(Excerpts from a dataset)
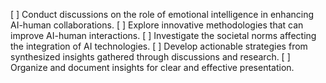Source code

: [ ] Conduct discussions on the role of emotional intelligence in enhancing AI-human collaborations.
[ ] Explore innovative methodologies that can improve AI-human interactions.
[ ] Investigate the societal norms affecting the integration of AI technologies.
[ ] Develop actionable strategies from synthesized insights gathered through discussions and research.
[ ] Organize and document insights for clear and effective presentation.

- _What to do_: For every line above, produce an exact transcription that omits the images.

- _Response area_:
Source code

: [ ] Conduct discussions on the role of emotional intelligence in enhancing AI-human collaborations.
[ ] Explore innovative methodologies that can improve AI-human interactions.
[ ] Investigate the societal norms affecting the integration of AI technologies.
[ ] Develop actionable strategies from synthesized insights gathered through discussions and research.
[ ] Organize and document insights for clear and effective presentation.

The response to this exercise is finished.